From the early centuries, Christians depicted the baby Jesus in iconography several ways – almost always with a halo of light surrounding his head – a mark of some special divine blessing or purpose. Sometimes he was depicted as a tiny, but fully-formed man, gazing lovingly at his mother or out at us who give him peculiar titles and talk about him a lot. Sometimes he was swaddled peacefully asleep, the watchful shepherds, wise men, and animals standing by, with angels looking down or celebrating in the heavens.

Either way, this baby was something quite unusual, perhaps stranger than strange. Luke’s gospel has Mary wondering at what it means that the stars themselves seem to predict where Jesus is born, that angels come to foretell his birth, and that shepherds show up – the ragtag of their world – to worship.

Of course, if Mary knew what we knew now, she might be terrified. This little baby crying for his first milk and wrapped up tightly swaddled is the keystone of a world-changing tradition. No matter what we believe about Jesus, his name and what his followers have attributed to him have brought about the destruction of empires and their rebuilding. . . they have greatly influenced the moral, political, and even economic and scientific foundations of a world we now tend to take for granted.

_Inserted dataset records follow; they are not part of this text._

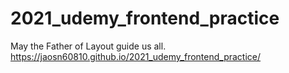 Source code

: # 2021_udemy_frontend_practice
May the Father of Layout guide us all.
https://jaosn60810.github.io/2021_udemy_frontend_practice/
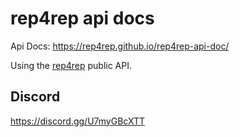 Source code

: # rep4rep api docs

Api Docs: https://rep4rep.github.io/rep4rep-api-doc/

Using the [rep4rep](https://rep4rep.com/) public API.


## Discord
https://discord.gg/U7myGBcXTT
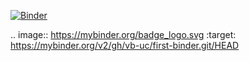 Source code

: [![Binder](https://mybinder.org/badge_logo.svg)](https://mybinder.org/v2/gh/vb-uc/first-binder.git/HEAD)

.. image:: https://mybinder.org/badge_logo.svg
 :target: https://mybinder.org/v2/gh/vb-uc/first-binder.git/HEAD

The record simply shows Jesus among the most important, if not the most important figure in recorded world history.

His actions critical of religious authority and his gruesome death at the hands of an unsavory Roman governor and what his disciples say happened next sparked a movement that would threaten emperors, kings, and princes for generations. His teachings and accounts of him remain the subject of great debate and scholarly inquiry. Christians in many places in the world still give their lives in his name. . .

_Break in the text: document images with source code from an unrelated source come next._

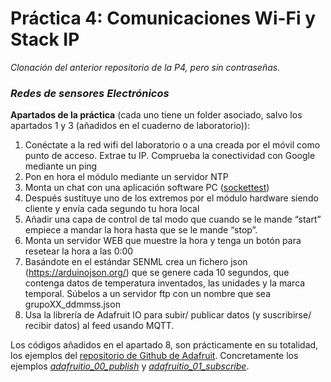 # Práctica 4: Comunicaciones Wi-Fi y Stack IP

*Clonación del anterior repositorio de la P4, pero sin contraseñas.*

### *Redes de sensores Electrónicos*

**Apartados de la práctica** (cada uno tiene un folder asociado, salvo los apartados 1 y 3 (añadidos en el cuaderno de laboratorio)):

1. Conéctate a la red wifi del laboratorio o a una creada por el móvil como punto de acceso. Extrae tu IP. Comprueba la conectividad con Google mediante un ping
2. Pon en hora el módulo mediante un servidor NTP
3. Monta un chat con una aplicación software PC ([sockettest](http://sockettest.sourceforge.net/))
4. Después sustituye uno de los extremos por el módulo hardware siendo cliente y envía cada segundo tu hora local
5. Añadir una capa de control de tal modo que cuando se le mande “start” empiece a mandar la hora hasta que se le mande “stop”.
6. Monta un servidor WEB que muestre la hora y tenga un botón para resetear la hora a las 0:00
7. Basándote en el estándar SENML crea un fichero json (https://arduinojson.org/) que se genere cada 10 segundos, que contenga datos de temperatura inventados, las unidades y la marca temporal. Súbelos a un servidor ftp con un nombre que sea grupoXX_ddmmss.json
8. Usa la librería de Adafruit IO para subir/ publicar datos (y suscribirse/ recibir datos) al feed usando MQTT.

Los códigos añadidos en el apartado 8, son prácticamente en su totalidad, los ejemplos del [repositorio de Github de Adafruit](https://github.com/adafruit/Adafruit_IO_Arduino/tree/master/examples). Concretamente los ejemplos [*adafruitio\_00\_publish*](https://github.com/adafruit/Adafruit_IO_Arduino/tree/master/examples/adafruitio_00_publish) y [*adafruitio\_01\_subscribe*](https://github.com/adafruit/Adafruit_IO_Arduino/tree/master/examples/adafruitio_01_subscribe).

. . .and whatever awful corruption and warfare have been unleashed by invoking allegiance to this first-century child, the core of his message still speaks, bringing hope even to those who have never entered a Church or lifted their voice to sing his praise. Above all, he is often the light in places far from civilized or peaceful. . .the last hope for those near death. . . the guardian against total despair, even at the gates of illness, suffering, and rampant poverty.

And tonight, we gather to hear the familiar story about his birth and wonder with Mary at all the beginnings of this strange, world-changing child, wrapped up warmly and placed in the manger amongst the straw, the earth, and the smells and gazes of peculiar, yet ordinary people like you and me.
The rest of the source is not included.